* GIVEN DATA:
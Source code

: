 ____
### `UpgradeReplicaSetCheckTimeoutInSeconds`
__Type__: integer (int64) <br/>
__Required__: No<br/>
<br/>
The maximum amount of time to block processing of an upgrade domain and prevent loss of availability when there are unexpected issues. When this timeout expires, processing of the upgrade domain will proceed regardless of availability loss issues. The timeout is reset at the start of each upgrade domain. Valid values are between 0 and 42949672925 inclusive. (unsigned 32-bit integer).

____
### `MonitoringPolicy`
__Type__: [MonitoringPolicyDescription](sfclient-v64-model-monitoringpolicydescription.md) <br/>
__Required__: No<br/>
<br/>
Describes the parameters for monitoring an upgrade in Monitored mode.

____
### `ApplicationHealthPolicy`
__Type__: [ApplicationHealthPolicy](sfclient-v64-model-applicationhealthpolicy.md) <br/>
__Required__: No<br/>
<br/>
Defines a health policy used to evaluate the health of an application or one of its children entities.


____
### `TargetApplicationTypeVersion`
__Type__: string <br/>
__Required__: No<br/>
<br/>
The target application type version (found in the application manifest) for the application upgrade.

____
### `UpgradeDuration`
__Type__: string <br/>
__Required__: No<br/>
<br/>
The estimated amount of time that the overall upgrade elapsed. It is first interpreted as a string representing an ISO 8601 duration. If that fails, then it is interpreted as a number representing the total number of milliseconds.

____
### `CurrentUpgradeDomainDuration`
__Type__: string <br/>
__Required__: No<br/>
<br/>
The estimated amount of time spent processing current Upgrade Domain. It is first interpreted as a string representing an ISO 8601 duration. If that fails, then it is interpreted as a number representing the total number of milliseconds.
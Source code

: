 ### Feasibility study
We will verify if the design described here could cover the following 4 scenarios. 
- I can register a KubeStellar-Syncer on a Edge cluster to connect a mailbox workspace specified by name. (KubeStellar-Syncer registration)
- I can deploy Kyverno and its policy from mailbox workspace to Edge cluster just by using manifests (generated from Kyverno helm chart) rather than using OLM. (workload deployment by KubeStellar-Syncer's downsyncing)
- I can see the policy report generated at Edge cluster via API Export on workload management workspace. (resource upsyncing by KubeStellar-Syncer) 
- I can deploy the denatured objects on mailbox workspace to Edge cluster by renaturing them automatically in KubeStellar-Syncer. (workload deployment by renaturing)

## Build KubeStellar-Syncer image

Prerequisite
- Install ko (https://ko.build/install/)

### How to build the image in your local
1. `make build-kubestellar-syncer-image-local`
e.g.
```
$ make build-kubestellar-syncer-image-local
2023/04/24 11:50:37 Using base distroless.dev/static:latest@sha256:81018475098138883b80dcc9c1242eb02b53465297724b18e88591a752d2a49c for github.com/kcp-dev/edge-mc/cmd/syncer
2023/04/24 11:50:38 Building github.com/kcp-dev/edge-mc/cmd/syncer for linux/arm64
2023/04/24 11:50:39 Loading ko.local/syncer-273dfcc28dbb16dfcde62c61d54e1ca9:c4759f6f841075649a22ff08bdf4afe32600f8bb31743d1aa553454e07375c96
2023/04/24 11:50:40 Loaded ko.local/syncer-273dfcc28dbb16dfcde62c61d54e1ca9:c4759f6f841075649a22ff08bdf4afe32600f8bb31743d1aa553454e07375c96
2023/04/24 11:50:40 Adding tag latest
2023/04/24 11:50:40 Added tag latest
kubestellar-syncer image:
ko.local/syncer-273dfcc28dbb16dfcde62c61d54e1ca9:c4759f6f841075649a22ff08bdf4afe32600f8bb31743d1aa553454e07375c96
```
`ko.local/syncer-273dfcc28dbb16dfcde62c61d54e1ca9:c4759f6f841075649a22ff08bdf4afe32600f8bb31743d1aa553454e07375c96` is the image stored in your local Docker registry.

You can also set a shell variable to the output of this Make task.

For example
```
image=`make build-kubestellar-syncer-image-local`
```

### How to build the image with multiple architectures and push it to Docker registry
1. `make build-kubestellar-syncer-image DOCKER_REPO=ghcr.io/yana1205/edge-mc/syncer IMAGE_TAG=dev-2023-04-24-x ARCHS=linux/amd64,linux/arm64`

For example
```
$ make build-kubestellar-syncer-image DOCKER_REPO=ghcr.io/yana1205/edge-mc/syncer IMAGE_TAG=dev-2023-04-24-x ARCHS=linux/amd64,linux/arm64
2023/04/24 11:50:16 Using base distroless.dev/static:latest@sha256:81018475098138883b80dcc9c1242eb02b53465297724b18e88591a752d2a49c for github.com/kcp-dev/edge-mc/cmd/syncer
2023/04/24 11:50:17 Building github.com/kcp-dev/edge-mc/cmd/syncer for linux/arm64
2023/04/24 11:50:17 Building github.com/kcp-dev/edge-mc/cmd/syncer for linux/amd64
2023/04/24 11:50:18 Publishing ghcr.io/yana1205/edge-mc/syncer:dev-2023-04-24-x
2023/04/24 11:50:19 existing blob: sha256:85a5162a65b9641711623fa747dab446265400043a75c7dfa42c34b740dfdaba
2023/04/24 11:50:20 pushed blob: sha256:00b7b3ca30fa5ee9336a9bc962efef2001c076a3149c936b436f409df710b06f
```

* EXERCISE DESCRIPTION:
Only lines holding "number" are wanted; copy all of them from the listing.

* ANSWER SPACE:
The estimated amount of time that the overall upgrade elapsed. It is first interpreted as a string representing an ISO 8601 duration. If that fails, then it is interpreted as a number representing the total number of milliseconds.
The estimated amount of time spent processing current Upgrade Domain. It is first interpreted as a string representing an ISO 8601 duration. If that fails, then it is interpreted as a number representing the total number of milliseconds.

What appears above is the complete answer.